Commissioner of Lands and Survey of Plateau State
- In office 1979–1986

Federal Civil Service Commissioner
- In office 1975–1979

Commissioner of Education of Benue-Plateau State
- In office 1973–1975

Personal details
- Born: 15 August 1938 Riyom, British Nigeria (present-day Plateau State, Nigeria)
- Died: 19 January 1986
- Spouse: Chundung Lucy Sambo-Daju
- Children: 5
- Alma mater: University of St. Andrews, Scotland BSc.(Hons.) University of Bristol, England PhD
- Occupation: Administrator; Lecturer;
- Profession: Physicist

= Sambo Daju =

Nigerian physicist and administrator (1938–1986)

Sambo Daju (15 August 1938 – 19 January 1986) was a Nigerian physicist, administrator and educationist who served as one of the Commissioners of the Federal Civil Service Commission of Nigeria from 1975 to 1979. He had previously served as a lecturer in the department of physics Ahmadu Bello University, Zaria from 1969 to 1972. He again served as lecturer in the department of physics of the College of Science and Technology Port-Harcourt from 1973 to 1975 when he was appointed commissioner of education of Benue-Plateau State. He was again appointed commissioner of lands and survey of Plateau State in 1979 after his Federal Civil Service Commission appointment.

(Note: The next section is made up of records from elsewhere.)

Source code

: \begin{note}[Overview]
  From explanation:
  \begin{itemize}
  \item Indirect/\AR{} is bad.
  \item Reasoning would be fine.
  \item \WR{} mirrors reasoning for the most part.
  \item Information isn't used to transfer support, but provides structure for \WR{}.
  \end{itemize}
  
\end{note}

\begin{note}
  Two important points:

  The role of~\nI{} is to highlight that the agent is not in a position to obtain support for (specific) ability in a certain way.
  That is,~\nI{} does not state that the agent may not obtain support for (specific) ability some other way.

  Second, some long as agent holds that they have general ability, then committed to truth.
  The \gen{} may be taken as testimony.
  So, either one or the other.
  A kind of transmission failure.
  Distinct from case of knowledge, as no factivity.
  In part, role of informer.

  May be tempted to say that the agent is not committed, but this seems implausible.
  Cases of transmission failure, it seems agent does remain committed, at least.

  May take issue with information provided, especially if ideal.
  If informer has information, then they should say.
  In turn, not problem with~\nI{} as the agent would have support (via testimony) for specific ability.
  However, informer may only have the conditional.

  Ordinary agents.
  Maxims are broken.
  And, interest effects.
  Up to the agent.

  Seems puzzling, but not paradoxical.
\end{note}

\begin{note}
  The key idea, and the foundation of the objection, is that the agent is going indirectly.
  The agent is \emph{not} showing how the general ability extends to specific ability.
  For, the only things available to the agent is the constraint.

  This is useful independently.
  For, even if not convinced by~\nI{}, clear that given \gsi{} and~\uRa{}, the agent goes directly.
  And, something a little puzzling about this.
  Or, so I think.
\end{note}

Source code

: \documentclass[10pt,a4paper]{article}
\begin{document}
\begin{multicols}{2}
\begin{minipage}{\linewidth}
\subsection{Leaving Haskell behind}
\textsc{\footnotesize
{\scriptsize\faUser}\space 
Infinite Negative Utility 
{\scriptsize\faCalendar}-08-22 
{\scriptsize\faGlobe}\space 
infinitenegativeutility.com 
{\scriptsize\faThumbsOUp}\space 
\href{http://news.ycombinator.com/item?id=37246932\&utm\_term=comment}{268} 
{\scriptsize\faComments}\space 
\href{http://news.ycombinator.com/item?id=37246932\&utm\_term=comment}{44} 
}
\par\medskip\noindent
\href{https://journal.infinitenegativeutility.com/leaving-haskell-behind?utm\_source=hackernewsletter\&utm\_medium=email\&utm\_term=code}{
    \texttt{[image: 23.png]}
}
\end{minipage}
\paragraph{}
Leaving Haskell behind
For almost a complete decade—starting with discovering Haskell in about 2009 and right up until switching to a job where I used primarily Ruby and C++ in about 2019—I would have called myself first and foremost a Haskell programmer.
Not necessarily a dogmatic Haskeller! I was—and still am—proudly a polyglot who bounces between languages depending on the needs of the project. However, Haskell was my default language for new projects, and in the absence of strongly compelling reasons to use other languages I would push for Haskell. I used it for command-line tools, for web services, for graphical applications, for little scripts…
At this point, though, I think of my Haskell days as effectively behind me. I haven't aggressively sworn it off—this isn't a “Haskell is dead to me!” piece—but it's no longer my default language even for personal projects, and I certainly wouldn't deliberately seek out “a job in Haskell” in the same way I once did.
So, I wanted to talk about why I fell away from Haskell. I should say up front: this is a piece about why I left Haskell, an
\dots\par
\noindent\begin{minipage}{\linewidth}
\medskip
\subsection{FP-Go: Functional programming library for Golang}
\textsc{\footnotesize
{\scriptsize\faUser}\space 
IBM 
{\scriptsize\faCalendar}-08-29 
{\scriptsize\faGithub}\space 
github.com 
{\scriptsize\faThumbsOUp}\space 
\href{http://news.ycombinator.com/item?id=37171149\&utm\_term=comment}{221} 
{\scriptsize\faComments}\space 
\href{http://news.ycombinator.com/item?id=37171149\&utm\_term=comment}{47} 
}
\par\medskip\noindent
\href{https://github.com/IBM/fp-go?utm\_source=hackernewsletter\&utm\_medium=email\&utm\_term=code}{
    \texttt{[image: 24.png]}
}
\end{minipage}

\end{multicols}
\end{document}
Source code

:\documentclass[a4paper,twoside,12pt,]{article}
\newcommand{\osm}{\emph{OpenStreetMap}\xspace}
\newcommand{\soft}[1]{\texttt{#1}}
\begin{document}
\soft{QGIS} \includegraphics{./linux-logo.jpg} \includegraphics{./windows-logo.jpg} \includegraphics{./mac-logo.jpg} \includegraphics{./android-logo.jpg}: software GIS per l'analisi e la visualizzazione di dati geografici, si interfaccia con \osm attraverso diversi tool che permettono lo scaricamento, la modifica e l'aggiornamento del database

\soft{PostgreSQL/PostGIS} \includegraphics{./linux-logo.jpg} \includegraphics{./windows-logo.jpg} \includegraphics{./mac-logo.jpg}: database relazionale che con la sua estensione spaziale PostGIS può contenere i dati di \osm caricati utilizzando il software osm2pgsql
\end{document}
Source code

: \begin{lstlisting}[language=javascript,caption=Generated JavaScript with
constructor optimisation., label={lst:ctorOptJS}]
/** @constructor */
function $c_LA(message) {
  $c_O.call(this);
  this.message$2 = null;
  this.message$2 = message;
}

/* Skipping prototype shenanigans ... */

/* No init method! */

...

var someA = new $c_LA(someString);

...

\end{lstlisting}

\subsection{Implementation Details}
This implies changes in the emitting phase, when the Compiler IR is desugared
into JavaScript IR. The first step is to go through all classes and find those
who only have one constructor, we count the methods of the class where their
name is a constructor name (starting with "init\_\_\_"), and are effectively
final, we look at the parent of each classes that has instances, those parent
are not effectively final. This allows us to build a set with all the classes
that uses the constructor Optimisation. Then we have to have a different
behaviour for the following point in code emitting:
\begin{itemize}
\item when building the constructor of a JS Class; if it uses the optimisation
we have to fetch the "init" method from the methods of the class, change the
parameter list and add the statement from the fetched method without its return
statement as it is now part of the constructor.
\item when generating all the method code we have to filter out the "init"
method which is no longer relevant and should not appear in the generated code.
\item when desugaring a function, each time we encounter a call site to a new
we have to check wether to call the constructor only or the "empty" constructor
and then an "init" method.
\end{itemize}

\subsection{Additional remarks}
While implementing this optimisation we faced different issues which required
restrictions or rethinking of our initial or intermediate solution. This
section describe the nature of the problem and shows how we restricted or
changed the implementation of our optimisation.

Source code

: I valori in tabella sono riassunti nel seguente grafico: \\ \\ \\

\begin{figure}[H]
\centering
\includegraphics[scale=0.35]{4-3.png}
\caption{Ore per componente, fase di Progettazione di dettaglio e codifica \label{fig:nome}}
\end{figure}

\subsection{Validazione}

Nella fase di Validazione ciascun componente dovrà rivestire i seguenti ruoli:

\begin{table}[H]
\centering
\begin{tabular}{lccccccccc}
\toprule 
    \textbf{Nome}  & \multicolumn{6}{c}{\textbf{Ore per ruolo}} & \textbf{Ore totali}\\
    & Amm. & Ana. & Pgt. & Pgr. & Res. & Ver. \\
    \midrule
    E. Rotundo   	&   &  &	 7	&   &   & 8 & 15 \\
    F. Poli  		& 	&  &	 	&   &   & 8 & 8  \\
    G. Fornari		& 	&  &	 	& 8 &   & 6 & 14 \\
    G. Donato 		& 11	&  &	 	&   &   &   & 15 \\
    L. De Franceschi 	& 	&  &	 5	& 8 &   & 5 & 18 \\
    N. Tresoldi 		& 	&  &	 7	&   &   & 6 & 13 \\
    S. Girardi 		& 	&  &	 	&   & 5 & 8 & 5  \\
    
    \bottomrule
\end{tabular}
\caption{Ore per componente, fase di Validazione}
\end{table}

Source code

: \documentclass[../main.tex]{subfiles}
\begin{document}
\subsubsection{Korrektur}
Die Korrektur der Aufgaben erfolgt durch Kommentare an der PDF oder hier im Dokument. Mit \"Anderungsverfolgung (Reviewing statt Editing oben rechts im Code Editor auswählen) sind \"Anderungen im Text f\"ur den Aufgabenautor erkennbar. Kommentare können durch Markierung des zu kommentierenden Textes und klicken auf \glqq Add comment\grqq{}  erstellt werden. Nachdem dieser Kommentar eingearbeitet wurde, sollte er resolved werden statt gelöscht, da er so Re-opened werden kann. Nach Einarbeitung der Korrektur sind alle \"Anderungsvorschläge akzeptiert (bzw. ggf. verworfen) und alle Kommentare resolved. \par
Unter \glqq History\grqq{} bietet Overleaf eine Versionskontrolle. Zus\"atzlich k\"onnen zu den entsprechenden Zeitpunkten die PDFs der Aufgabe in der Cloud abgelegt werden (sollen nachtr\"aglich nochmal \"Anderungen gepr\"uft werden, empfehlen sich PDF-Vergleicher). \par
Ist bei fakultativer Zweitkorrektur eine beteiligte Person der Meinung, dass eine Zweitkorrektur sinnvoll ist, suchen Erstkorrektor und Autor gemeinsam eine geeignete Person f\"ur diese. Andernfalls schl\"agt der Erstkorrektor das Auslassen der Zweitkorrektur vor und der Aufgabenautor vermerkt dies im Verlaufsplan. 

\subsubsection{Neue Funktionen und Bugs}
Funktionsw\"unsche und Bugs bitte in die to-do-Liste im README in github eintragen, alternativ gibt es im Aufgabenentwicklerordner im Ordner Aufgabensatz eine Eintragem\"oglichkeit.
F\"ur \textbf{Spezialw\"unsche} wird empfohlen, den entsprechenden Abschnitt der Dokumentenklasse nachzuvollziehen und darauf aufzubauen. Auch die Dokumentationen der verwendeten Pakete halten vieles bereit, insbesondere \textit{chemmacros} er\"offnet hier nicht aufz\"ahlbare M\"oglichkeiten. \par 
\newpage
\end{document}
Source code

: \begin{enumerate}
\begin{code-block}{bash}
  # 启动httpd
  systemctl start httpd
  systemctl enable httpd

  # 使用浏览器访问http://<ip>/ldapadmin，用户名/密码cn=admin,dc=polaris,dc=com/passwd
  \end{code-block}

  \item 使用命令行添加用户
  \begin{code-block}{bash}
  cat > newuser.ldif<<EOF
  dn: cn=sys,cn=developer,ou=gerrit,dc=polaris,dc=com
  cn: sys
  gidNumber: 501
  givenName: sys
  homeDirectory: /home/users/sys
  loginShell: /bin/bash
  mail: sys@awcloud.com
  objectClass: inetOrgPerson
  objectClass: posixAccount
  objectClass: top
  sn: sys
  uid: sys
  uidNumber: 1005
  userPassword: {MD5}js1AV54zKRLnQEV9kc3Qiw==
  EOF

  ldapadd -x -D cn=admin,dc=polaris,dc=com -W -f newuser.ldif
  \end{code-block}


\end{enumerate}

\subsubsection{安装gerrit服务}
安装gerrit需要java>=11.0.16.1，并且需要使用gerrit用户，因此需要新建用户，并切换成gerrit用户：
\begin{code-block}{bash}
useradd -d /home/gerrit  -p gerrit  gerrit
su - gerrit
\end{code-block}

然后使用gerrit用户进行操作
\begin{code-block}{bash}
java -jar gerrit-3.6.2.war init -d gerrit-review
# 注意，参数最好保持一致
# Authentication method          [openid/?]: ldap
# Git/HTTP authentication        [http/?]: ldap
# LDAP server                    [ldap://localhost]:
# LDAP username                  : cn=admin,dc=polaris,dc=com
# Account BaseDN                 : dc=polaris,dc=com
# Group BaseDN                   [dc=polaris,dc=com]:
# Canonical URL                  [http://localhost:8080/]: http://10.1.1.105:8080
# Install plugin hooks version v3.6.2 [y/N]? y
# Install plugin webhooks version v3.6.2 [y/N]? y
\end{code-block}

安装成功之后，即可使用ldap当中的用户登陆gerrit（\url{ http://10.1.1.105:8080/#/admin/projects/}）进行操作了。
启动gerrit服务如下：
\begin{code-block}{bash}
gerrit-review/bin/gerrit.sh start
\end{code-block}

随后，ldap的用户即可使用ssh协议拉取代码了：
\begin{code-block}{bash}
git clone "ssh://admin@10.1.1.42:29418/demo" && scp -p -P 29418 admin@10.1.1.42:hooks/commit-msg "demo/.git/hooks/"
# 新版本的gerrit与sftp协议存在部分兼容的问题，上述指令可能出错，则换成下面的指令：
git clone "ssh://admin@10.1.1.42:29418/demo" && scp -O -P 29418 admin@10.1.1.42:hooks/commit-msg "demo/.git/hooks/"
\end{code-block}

==Birth and educational background==

Sambo Daju was born on 15 August 1938 in Riyom, Riyom district in the then British Nigeria. He obtained his primary education from 1945 to 1949 in Riyom and Pankshin. He then enrolled in Government College Keffi for his secondary education and graduated in 1956. From 1958 to 1960 he attended the Nigerian College of Arts, Science and Technology where he graduated with advanced 'A' level papers in Physics, Mathematics and Applied Mathematics. In 1960 for his undergraduate studies, Daju attended the University of St. Andrews, Scotland where he earned a bachelor's degree BSc. (Hons.) in Physics. In 1968 he earned his doctorate degree (PhD) in X-ray astronomy from the University of Bristol, England. He then returned home to work a career in the public service of Benue-Plateau State, the Federal Civil Service Commission of Nigeria and Plateau State each time serving as commissioner.

==Elder statesman==
Sambo Daju served as a prominent elder statesman of his people, the Beroms, having been one of the few Nigerians who had a doctorate at the time. With the patronage of Da. Dr. Fom Bot, Daju became the first president of the Berom Educational and Cultural Organisation (BECO).